J’ai regardé L., sidérée. C’est exactement comme ça que je me sentais, toute nue au milieu de la route, et dans ces termes précis que je l’avais formulé quelques jours plus tôt. À qui avais-je confessé cela ? À mon éditrice ? À un journaliste ? Comment L. pouvait-elle employer exactement les mots que j’avais utilisés ? Mais l’avais-je seulement dit à quelqu’un ?
Encore aujourd’hui, j’ignore si L. reproduisait ce soir-là des propos qu’elle avait lus ou qui lui avaient été rapportés, ou si elle les avait réellement devinés. Je devais me rendre compte assez vite que L. avait un sens inouï de l’Autre, un don pour trouver les mots justes, dire à chacun ce qu’il avait besoin d’entendre. L. ne tardait jamais à poser la question la plus pertinente, ou à prononcer la remarque qui montrait à son interlocuteur qu’elle seule était en mesure de le comprendre et de le réconforter. L. savait non seulement identifier au premier coup d’œil l’origine du désarroi, mais surtout cerner cette faille, si enfouie soit-elle, que chacun de nous abrite.
Je me souviens d’avoir expliqué à L. ma conception du succès, sans faux-semblant, sûre que mes paroles ne seraient pas mal interprétées. Pour moi, le succès d’un livre était un accident. À proprement parler. Un événement brutal et inattendu provoqué par la coïncidence aléatoire de différents facteurs non reproductibles. Qu’elle n’y lise de ma part aucune fausse modestie, le livre lui-même avait bien entendu quelque chose à voir dans cette affaire, mais il ne constituait que l’un des paramètres. D’autres livres, potentiellement, auraient pu connaître un succès comparable, et même plus important, mais pour eux la conjoncture n’avait pas été si favorable, l’un ou l’autre des paramètres avait manqué.
L. ne me quittait pas des yeux.
— Mais un accident, a-t-elle repris, en insistant sur le terme pour signifier qu’il ne lui appartenait pas, cause des dommages, des dommages parfois irréversibles, n’est-ce pas ?
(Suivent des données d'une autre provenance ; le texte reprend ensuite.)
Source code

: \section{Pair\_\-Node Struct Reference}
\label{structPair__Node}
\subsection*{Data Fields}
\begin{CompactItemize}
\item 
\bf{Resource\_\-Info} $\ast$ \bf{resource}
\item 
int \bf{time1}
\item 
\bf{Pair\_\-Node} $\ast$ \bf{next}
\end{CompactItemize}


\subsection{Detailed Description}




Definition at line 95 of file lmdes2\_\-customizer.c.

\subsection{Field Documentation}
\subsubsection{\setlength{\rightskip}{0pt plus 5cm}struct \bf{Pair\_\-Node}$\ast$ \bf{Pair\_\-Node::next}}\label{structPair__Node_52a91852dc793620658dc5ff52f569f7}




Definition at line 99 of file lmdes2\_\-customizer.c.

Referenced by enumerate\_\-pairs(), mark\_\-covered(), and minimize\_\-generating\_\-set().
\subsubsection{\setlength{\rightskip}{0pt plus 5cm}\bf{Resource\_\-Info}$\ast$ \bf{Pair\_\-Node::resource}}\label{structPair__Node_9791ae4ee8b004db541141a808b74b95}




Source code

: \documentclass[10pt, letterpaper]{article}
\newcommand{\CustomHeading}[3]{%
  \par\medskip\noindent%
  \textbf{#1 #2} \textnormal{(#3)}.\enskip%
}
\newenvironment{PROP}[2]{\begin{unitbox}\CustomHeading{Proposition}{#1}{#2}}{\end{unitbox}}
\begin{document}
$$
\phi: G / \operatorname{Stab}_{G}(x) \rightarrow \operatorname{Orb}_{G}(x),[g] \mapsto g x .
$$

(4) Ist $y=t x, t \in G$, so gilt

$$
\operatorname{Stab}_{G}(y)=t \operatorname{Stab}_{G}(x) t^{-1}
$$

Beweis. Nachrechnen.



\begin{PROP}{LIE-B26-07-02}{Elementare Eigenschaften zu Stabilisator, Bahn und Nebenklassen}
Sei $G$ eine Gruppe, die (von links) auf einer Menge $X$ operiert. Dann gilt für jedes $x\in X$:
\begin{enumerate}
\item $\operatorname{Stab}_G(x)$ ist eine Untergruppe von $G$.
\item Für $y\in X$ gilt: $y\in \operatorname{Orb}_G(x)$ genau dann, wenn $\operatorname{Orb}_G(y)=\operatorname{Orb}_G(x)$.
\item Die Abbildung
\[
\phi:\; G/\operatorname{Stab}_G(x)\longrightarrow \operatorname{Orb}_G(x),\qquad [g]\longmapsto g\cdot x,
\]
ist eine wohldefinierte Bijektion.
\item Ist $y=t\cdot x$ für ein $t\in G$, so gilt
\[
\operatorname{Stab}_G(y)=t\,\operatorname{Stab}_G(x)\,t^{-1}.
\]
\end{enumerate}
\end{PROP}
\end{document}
J’ai terminé le verre de vodka qui était devant moi et qu’elle avait rempli à plusieurs reprises, je n’étais pas ivre, il me semblait au contraire avoir atteint un degré de conscience auquel j’étais rarement parvenue. Il était très tard, la fête s’était vidée d’un seul coup, nous étions seules dans la cuisine qui grouillait de monde quelques minutes plus tôt. J’ai souri avant de lui répondre.
— C’est vrai. Le succès d’un livre est un accident dont on ne sort pas indemne, mais il serait indécent de s’en plaindre. De cela, je suis sûre.
Nous avons pris un taxi ensemble, L. a insisté, c’était si simple de me déposer, j’habitais sur son chemin, ce n’était même pas un détour.
Dans la voiture, nous nous sommes tues. Je sentais la fatigue gagner mes membres, appuyer sur ma nuque, m’engourdir peu à peu.
Le chauffeur s’est arrêté devant chez moi.
L. m’a caressé la joue.
J’ai souvent repensé à ce geste, à ce qu’il contenait de douceur, de tendresse, peut-être de désir. Ou peut-être rien de tout cela. Car au fond je ne sais rien de L. et n’en ai jamais rien su.
Je suis descendue de la voiture, j’ai monté mon escalier et me suis écroulée sur mon lit tout habillée.